$f\in L^2(\mathbb{R})$ is absolutely continuous and $f' \in L^2(\mathbb{R})$ if and only if $\int |y\hat{f}(y)|^2dy<\infty$

Question

This comes from Walter Rudin's Functional Analysis p. 388, exercise 21(c):

But the domain I found on Engel's One-Parameter Semigroups for Linear Evolution Equations p. 66 is $$ D(A)=\{f\in L^2(\mathbb{R}):f \text{ is absolutely continuous, } f' \in L^2(\mathbb{R})\} $$

If both of them are right, then we shall also have $D(A)=\{f \in L^2(\mathbb{R}):\int|y\hat{f}(y)|^2dy<\infty\}$, i.e.
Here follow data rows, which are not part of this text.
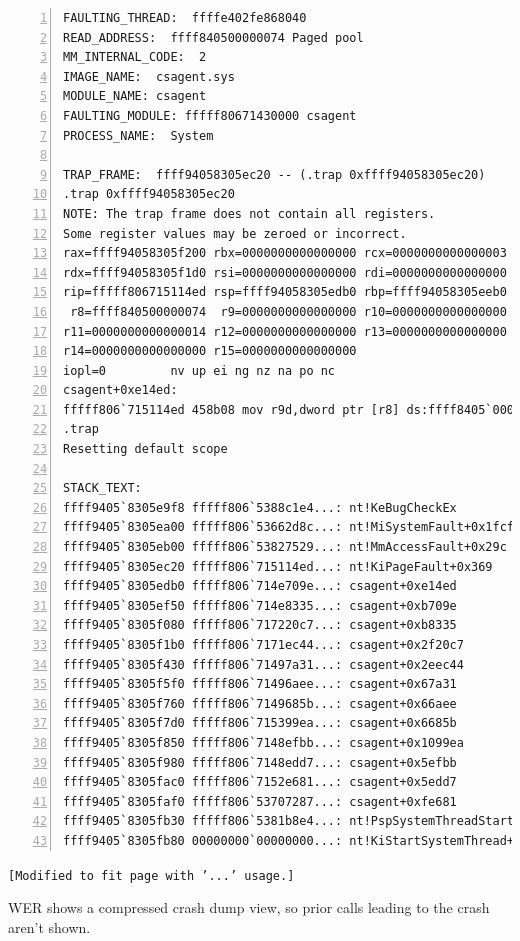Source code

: \label{sec:windbg}
\begin{lstlisting}[caption=WinDBG Kernel Crash Dump, numbers=left]
FAULTING_THREAD:  ffffe402fe868040
READ_ADDRESS:  ffff840500000074 Paged pool
MM_INTERNAL_CODE:  2
IMAGE_NAME:  csagent.sys
MODULE_NAME: csagent
FAULTING_MODULE: fffff80671430000 csagent
PROCESS_NAME:  System
 
TRAP_FRAME:  ffff94058305ec20 -- (.trap 0xffff94058305ec20)
.trap 0xffff94058305ec20
NOTE: The trap frame does not contain all registers.
Some register values may be zeroed or incorrect.
rax=ffff94058305f200 rbx=0000000000000000 rcx=0000000000000003
rdx=ffff94058305f1d0 rsi=0000000000000000 rdi=0000000000000000
rip=fffff806715114ed rsp=ffff94058305edb0 rbp=ffff94058305eeb0
 r8=ffff840500000074  r9=0000000000000000 r10=0000000000000000
r11=0000000000000014 r12=0000000000000000 r13=0000000000000000
r14=0000000000000000 r15=0000000000000000
iopl=0         nv up ei ng nz na po nc
csagent+0xe14ed:
fffff806`715114ed 458b08 mov r9d,dword ptr [r8] ds:ffff8405`00000074=???... 
.trap
Resetting default scope
 
STACK_TEXT:  
ffff9405`8305e9f8 fffff806`5388c1e4...: nt!KeBugCheckEx 
ffff9405`8305ea00 fffff806`53662d8c...: nt!MiSystemFault+0x1fcf94  
ffff9405`8305eb00 fffff806`53827529...: nt!MmAccessFault+0x29c 
ffff9405`8305ec20 fffff806`715114ed...: nt!KiPageFault+0x369 
ffff9405`8305edb0 fffff806`714e709e...: csagent+0xe14ed
ffff9405`8305ef50 fffff806`714e8335...: csagent+0xb709e
ffff9405`8305f080 fffff806`717220c7...: csagent+0xb8335
ffff9405`8305f1b0 fffff806`7171ec44...: csagent+0x2f20c7
ffff9405`8305f430 fffff806`71497a31...: csagent+0x2eec44
ffff9405`8305f5f0 fffff806`71496aee...: csagent+0x67a31
ffff9405`8305f760 fffff806`7149685b...: csagent+0x66aee
ffff9405`8305f7d0 fffff806`715399ea...: csagent+0x6685b
ffff9405`8305f850 fffff806`7148efbb...: csagent+0x1099ea
ffff9405`8305f980 fffff806`7148edd7...: csagent+0x5efbb
ffff9405`8305fac0 fffff806`7152e681...: csagent+0x5edd7
ffff9405`8305faf0 fffff806`53707287...: csagent+0xfe681
ffff9405`8305fb30 fffff806`5381b8e4...: nt!PspSystemThreadStartup+0x57 
ffff9405`8305fb80 00000000`00000000...: nt!KiStartSystemThread+0x34 
\end{lstlisting}

\begin{center}
    \texttt{[Modified to fit page with '...' usage.]}
\end{center}

\newpage

\noindent
WER shows a compressed crash dump view, so prior calls leading to the crash aren't shown.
Rudin's condition $\iff$ Engel's condition. But how do we prove it? I think it makes sense in one direction because we have $iy\hat{f}(y) = \hat{f'}(y)$. So Rudin was saying that $f' \in L^2$, and it is somewhat clear that Engel's version implies Rudin's version. But given Rudin's condition, how can we tell that $f$ is absolutely continuous (or less rigoursly, is $f$ differentiable under this condition)? I guess I could find related theories on some Fourier analysis book but failed.

Answer 1

As you wrote yourself, it is quite easy to see that Rudin's condition implies $f'\in L^2(\mathbb{R})$. Now if $f'\in L^2(\mathbb{R})$, you can define $g(t)=\int_{[0,t]}f'(t)\text{d} t$ and you have $g=f+c$ a.e. for some constant $c\in\mathbb{C}$ (see e.g. Does fundamental theorem of calculus hold for weakly differentiable function?). Now $g$ is clearly continuous by the dominated convergence theorem, so we may represent the class $f$ by a continuous function as well. Furhtermore, you actually have for any pairwise disjoint sequence of sub-intervals $(x_k,y_k)$ by Cauchy-Schwarz $$\sum_k \lvert f(y_k)-f(x_k)\rvert=\sum_k\lvert g(y_k)-g(x_k)\rvert=\sum_k\left\lvert \int_{[x_k,y_k]}f'(s)\text{d} s \right\rvert\leq\sum_k\int_{[x_k,y_k]}\left\lvert f'(s)\right\rvert\text{d} s \leq \lVert f'\rVert_2 \left(\sum_k(y_k-x_k)\right)^{1/2}. $$ This shows that $f$ is absolutely continuous.